On Ministering to Today’s Woman
A paradigm that can help us understand how best to minister to women in this century is that of the company that fashioned The American Girl doll. The company's self-declared purpose is to help parents "raise strong, smart, and confident girls in a world where the pressure to be cool and to conform to questionable trends is enormous." The company was founded on the idea that "learning about history doesn't have to be boring … engaging stories about girls living at important times in the past could breathe life into history, turning it into something real and personal."
The American Girl phenomenon is a signpost of what 21st century women want—a holistic experience. The phenomenon fits exactly with what I have learned over the years that women respond to: attempts to provide for the communal, individual, and spiritual (somewhat pluralistic) focus of postmoderns or, perhaps more accurately, post-Christians.
In the American Girl paradigm, you don't just buy a doll—you enter into a full encounter with a past reality that includes a personal and realistic present experience. The purpose is to learn and embrace the American Girl values for yourself. Some of my friends who have bought into this have flown their daughters to Chicago to choose their doll and, in the process, to learn—in a whole-life mentoring experience—the skills required for successful living.
Grown women are not that different from little girls. Learning the history of godly models from Scripture, whose lives God transformed, still captures our hearts and stirs us to desire a realistic and personal spiritual experience. In our pluralistic culture ministry to women that is designed to reach and equip them for Jesus Christ must be holistic in meeting women's needs for spirituality, community, and individualism.
Women care about community and connection. They need social interaction so healthy friendships can grow. The first of our ministry essentials, then, is fellowship or koinonia, so we must intentionally create an atmosphere of "belonging" and "inclusion." Small groups become our primary way of discipling, mentoring, and equipping women for God's glory.
Women care about spirituality. They must have safe places to ask questions about the past and the future. The seeker studies of the seventies look different from the ones we lead today. Recent studies assign a significant role to question-and-answer time. They resist the temptation to quote a Christian "guru" and, instead, teach women to listen to God's Word. The process of taking women to Scripture for the answers teaches them to see where they are so they can move to where God wants them to be. Teaching women to speak well of God (praise), to speak worthy thoughts to God (prayer), and speak God's truth to one another (evangelism and equipping) are the primary ways to develop biblical spirituality for this generation.
Women are concerned about individuality and relevance. Christian individualism is different from that of the world. The world focuses on what each person likes or desires. In contrast the Holy Spirit unites individuals together whose lives are different but whose union is in Christ to serve one another in ways that He alone has planned. The heart attitudes and skills that build the home and family are to be modeled by the older women in the church and learned by the younger, coming together as Titus 2 teaches. The result is not a club but a community in which godly women of all ages practice their uniqueness for the health of the whole body. The net result is a kaleidoscopic array of "good works," the by-product of Spirit-grown community and connection.

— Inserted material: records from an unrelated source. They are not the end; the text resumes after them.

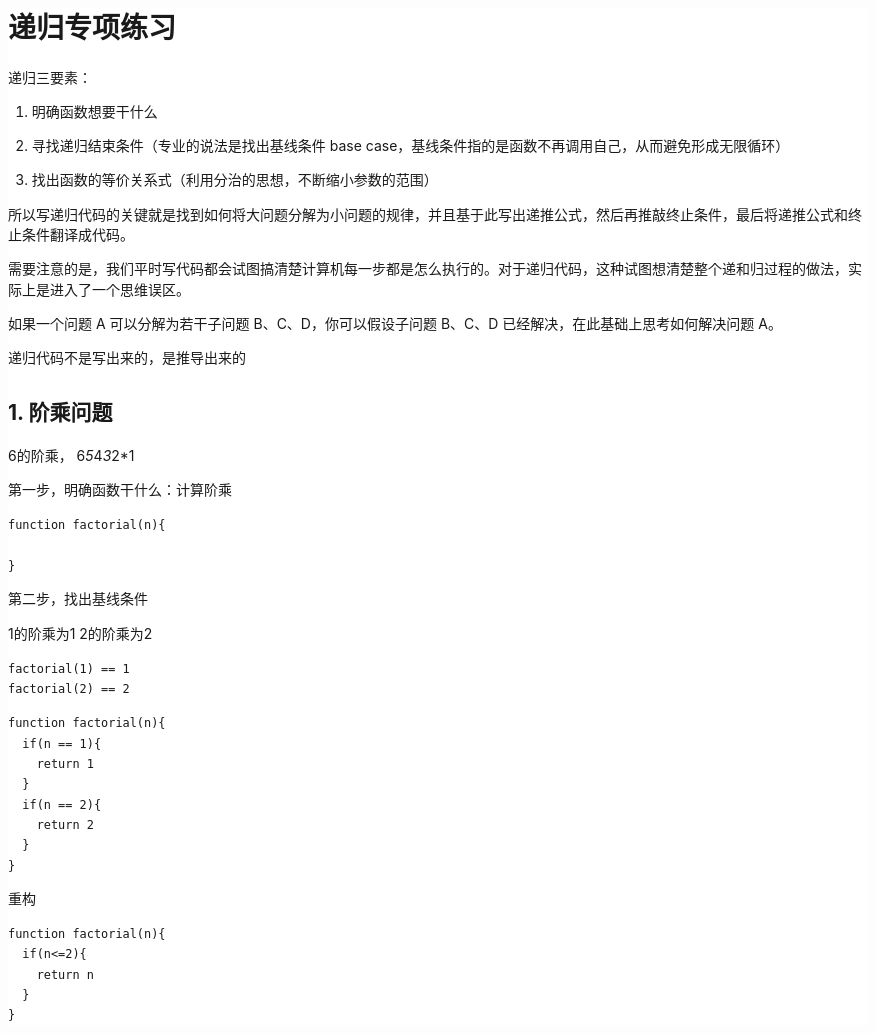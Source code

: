 # 递归专项练习


递归三要素：

1. 明确函数想要干什么

2. 寻找递归结束条件（专业的说法是找出基线条件 base case，基线条件指的是函数不再调用自己，从而避免形成无限循环）

3. 找出函数的等价关系式（利用分治的思想，不断缩小参数的范围）


所以写递归代码的关键就是找到如何将大问题分解为小问题的规律，并且基于此写出递推公式，然后再推敲终止条件，最后将递推公式和终止条件翻译成代码。

需要注意的是，我们平时写代码都会试图搞清楚计算机每一步都是怎么执行的。对于递归代码，这种试图想清楚整个递和归过程的做法，实际上是进入了一个思维误区。


如果一个问题 A 可以分解为若干子问题 B、C、D，你可以假设子问题 B、C、D 已经解决，在此基础上思考如何解决问题 A。

递归代码不是写出来的，是推导出来的

## 1. 阶乘问题

6的阶乘， 6*5*4*3*2*1

第一步，明确函数干什么：计算阶乘

```
function factorial(n){

}

```

第二步，找出基线条件

1的阶乘为1
2的阶乘为2

```
factorial(1) == 1
factorial(2) == 2
```

```
function factorial(n){
  if(n == 1){
    return 1
  }
  if(n == 2){
    return 2
  }
}
```

重构

```
function factorial(n){
  if(n<=2){
    return n
  }
}
```
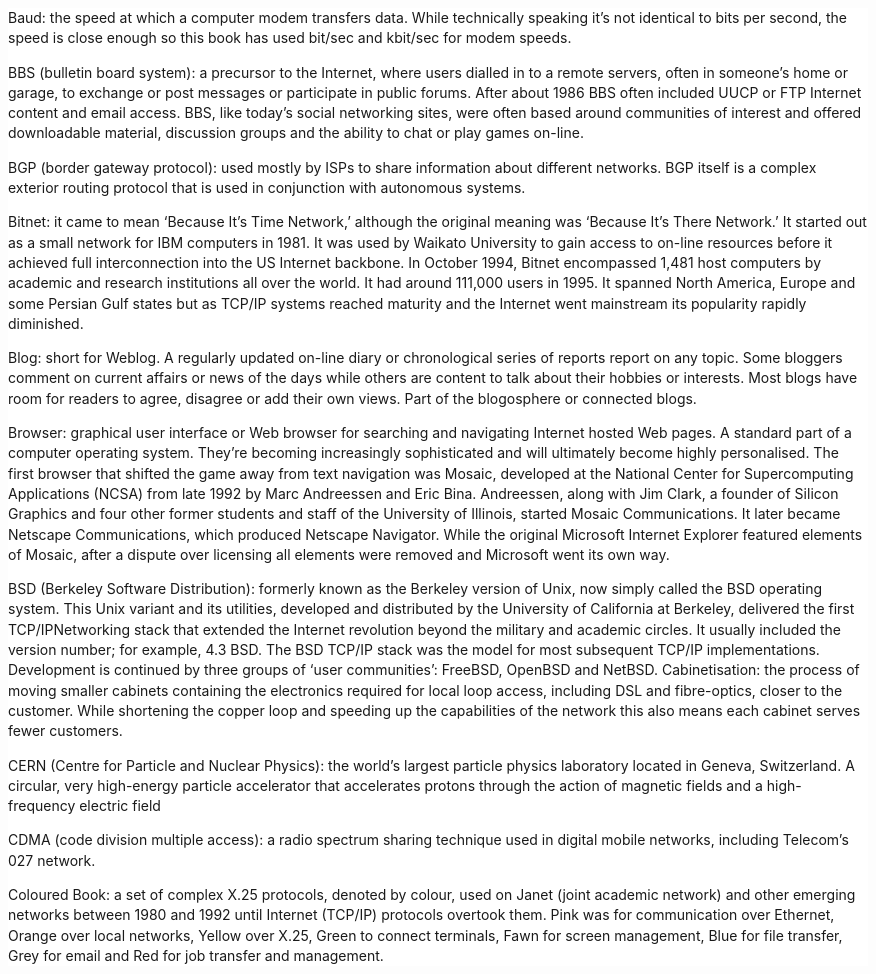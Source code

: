 Baud: the speed at which a computer modem transfers data. While technically speaking it’s not identical to bits per second, the speed is close enough so this book has used bit/sec and kbit/sec for modem speeds.

BBS (bulletin board system): a precursor to the Internet, where users dialled in to a remote servers, often in someone’s home or garage, to exchange or post messages or participate in public forums. After about 1986 BBS often included UUCP or FTP Internet content and email access. BBS, like today’s social networking sites, were often based around communities of interest and offered downloadable material, discussion groups and the ability to chat or play games on-line.

BGP (border gateway protocol): used mostly by ISPs to share information about different networks. BGP itself is a complex exterior routing protocol that is used in conjunction with autonomous systems.

Bitnet: it came to mean ‘Because It’s Time Network,’ although the original meaning was ‘Because It’s There Network.’ It started out as a small network for IBM computers in 1981. It was used by Waikato University to gain access to on-line resources before it achieved full interconnection into the US Internet backbone. In October 1994, Bitnet encompassed 1,481 host computers by academic and research institutions all over the world. It had around 111,000 users in 1995. It spanned North America, Europe and some Persian Gulf states but as TCP/IP systems reached maturity and the Internet went mainstream its popularity rapidly diminished.

Blog: short for Weblog. A regularly updated on-line diary or chronological series of reports report on any topic. Some bloggers comment on current affairs or news of the days while others are content to talk about their hobbies or interests. Most blogs have room for readers to agree, disagree or add their own views. Part of the blogosphere or connected blogs.

Browser: graphical user interface or Web browser for searching and navigating Internet hosted Web pages. A standard part of a computer operating system. They’re becoming increasingly sophisticated and will ultimately become highly personalised. The first browser that shifted the game away from text navigation was Mosaic, developed at the National Center for Supercomputing Applications (NCSA) from late 1992 by Marc Andreessen and Eric Bina. Andreessen, along with Jim Clark, a founder of Silicon Graphics and four other former students and staff of the University of Illinois, started Mosaic Communications. It later became Netscape Communications, which produced Netscape Navigator. While the original Microsoft Internet Explorer featured elements of Mosaic, after a dispute over licensing all elements were removed and Microsoft went its own way.

BSD (Berkeley Software Distribution): formerly known as the Berkeley version of Unix, now simply called the BSD operating system. This Unix variant and its utilities, developed and distributed by the University of California at Berkeley, delivered the first TCP/IPNetworking stack that extended the Internet revolution beyond the military and academic circles. It usually included the version number; for example, 4.3 BSD. The BSD TCP/IP stack was the model for most subsequent TCP/IP implementations. Development is continued by three groups of ‘user communities’: FreeBSD, OpenBSD and NetBSD. Cabinetisation: the process of moving smaller cabinets containing the electronics required for local loop access, including DSL and fibre-optics, closer to the customer. While shortening the copper loop and speeding up the capabilities of the network this also means each cabinet serves fewer customers.

CERN (Centre for Particle and Nuclear Physics): the world’s largest particle physics laboratory located in Geneva, Switzerland. A circular, very high-energy particle accelerator that accelerates protons through the action of magnetic fields and a high-frequency electric field

CDMA (code division multiple access): a radio spectrum sharing technique used in digital mobile networks, including Telecom’s 027 network.

Coloured Book: a set of complex X.25 protocols, denoted by colour, used on Janet (joint academic network) and other emerging networks between 1980 and 1992 until Internet (TCP/IP) protocols overtook them. Pink was for communication over Ethernet, Orange over local networks, Yellow over X.25, Green to connect terminals, Fawn for screen management, Blue for file transfer, Grey for email and Red for job transfer and management.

The bottom line is God's ancient Word sung, studied, taught, responded to, and practiced. The need to boldly apply Scripture to women's lives is as real today as it has ever been. We have had lots of women come to know Christ over the past eighteen months, not simply as converts but as disciples. These women are now in Bible study and are serving according to their individuality.
They are eager to grow—many want to be part of a theology class I will be teaching at 6 A.M. in the fall. They fit the postmodern no-nonsense, give-me-a-full-reality experience woman of today. They know their lives are not the center of the universe, that God and His purposes are, and that when they are rightly related to the Son, they are satisfied with Him. His sacrifice motivates them to fill backpacks for the poor in Mexico and to meet needs at Micah House (our innercity outreach). Their compassion is a byproduct of their changed lives, and together we experience the full reality of how God's history book makes a difference.